Zahawi told the STRB he wanted their recommendations to include an “assessment of the adjustments that should be made to the salary and allowance ranges for classroom teachers, unqualified teachers and school leaders to promote recruitment and retention”.

Rises must be within ‘bounds of affordability’

This should be “within the bounds of affordability across the school system as a whole and in the light of my views on the need for an uplift to starting salaries to £30,000.”

It comes after Schools Week revealed last month that future pay rises over the next three years will have to be met from additional core schools funding announced at this year’s spending review.

In his remit letter, Zahawi said it was “right that additional investment in the core schools’ budget is in part used to invest in teachers, with investment targeted as effectively as possible to address recruitment and retention challenges and, ultimately, ensure the
best outcomes for pupils”.

But he added that the STRB must “ensure that the affordability of a pay award is taken into consideration to ensure schools are able to continue to invest appropriately in a range of resources and activities that will best support their staff and pupils”.

It comes after Department for Education data showed the Covid-related boom in teacher recruitment has already started to crash. The government missed its secondary teacher recruitment target this year, having beaten it in 2020.

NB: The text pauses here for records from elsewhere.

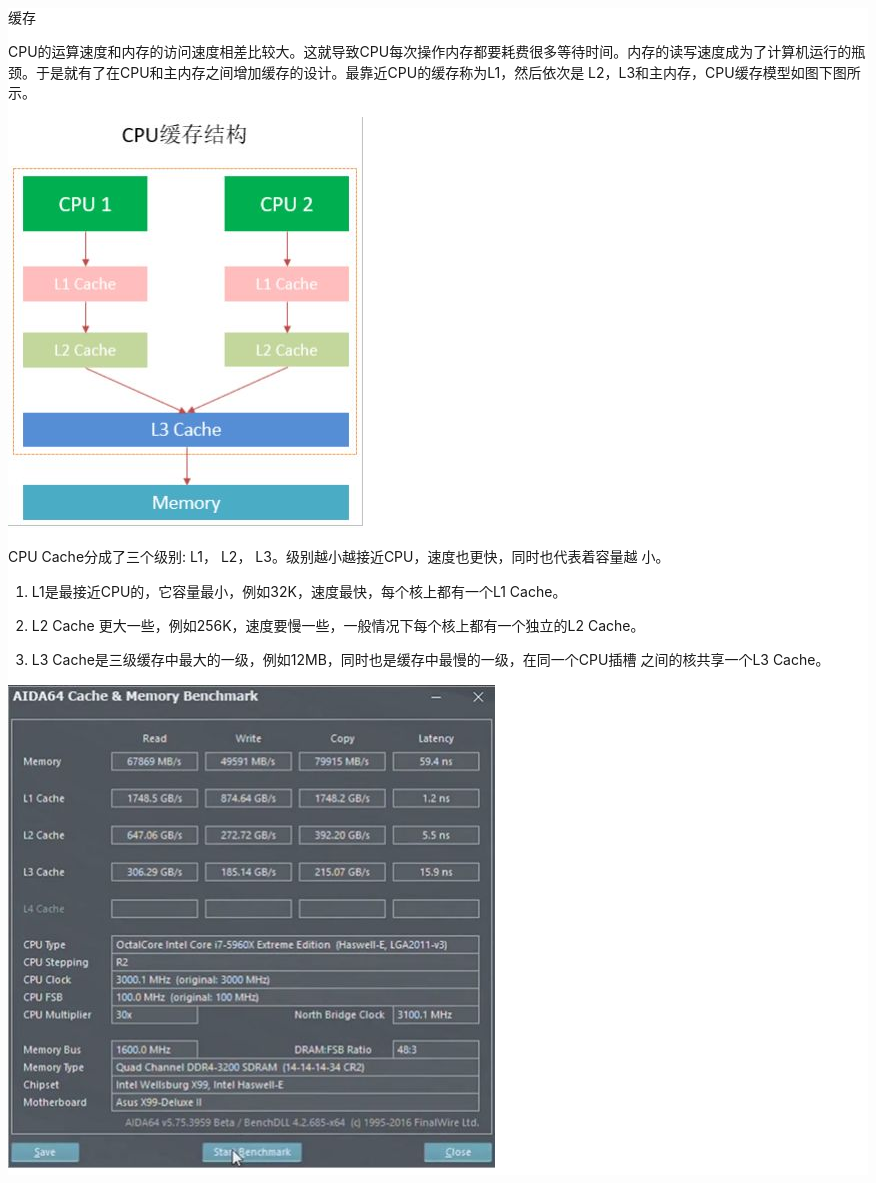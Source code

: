 缓存

CPU的运算速度和内存的访问速度相差比较大。这就导致CPU每次操作内存都要耗费很多等待时间。内存的读写速度成为了计算机运行的瓶颈。于是就有了在CPU和主内存之间增加缓存的设计。最靠近CPU的缓存称为L1，然后依次是 L2，L3和主内存，CPU缓存模型如图下图所示。

![](images/aHR0cHM6Ly9waWMzLnpoaW1nLmNvbS84MC92Mi0yYWYwNGU3YWE2ODY4OGJiNjMxZjlhYzQ0NjcwYTdmNl9oZC5qcGc.jpg)

CPU Cache分成了三个级别: L1， L2， L3。级别越小越接近CPU，速度也更快，同时也代表着容量越 小。

1. L1是最接近CPU的，它容量最小，例如32K，速度最快，每个核上都有一个L1 Cache。

2. L2 Cache 更大一些，例如256K，速度要慢一些，一般情况下每个核上都有一个独立的L2 Cache。

3. L3 Cache是三级缓存中最大的一级，例如12MB，同时也是缓存中最慢的一级，在同一个CPU插槽 之间的核共享一个L3 Cache。

![](images/aHR0cHM6Ly9waWMzLnpoaW1nLmNvbS84MC92Mi01ZDg1NGRlYTlhMTRjNDRlOGQ5MTY0ZTQ4ZTU4ODc3Ml9oZC5qcGc.jpg)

Zahawi said a “significant uplift” to starting salaries would ensure teaching is “a competitive and attractive graduate option, alongside creating an early career pay offer that better reflects the challenges experienced in those first few years”.

This should be achieved alongside “significant, but sustainable, uplifts to the pay of more experienced teachers, but still with the aim of moving towards a relatively flatter pay progression structure”.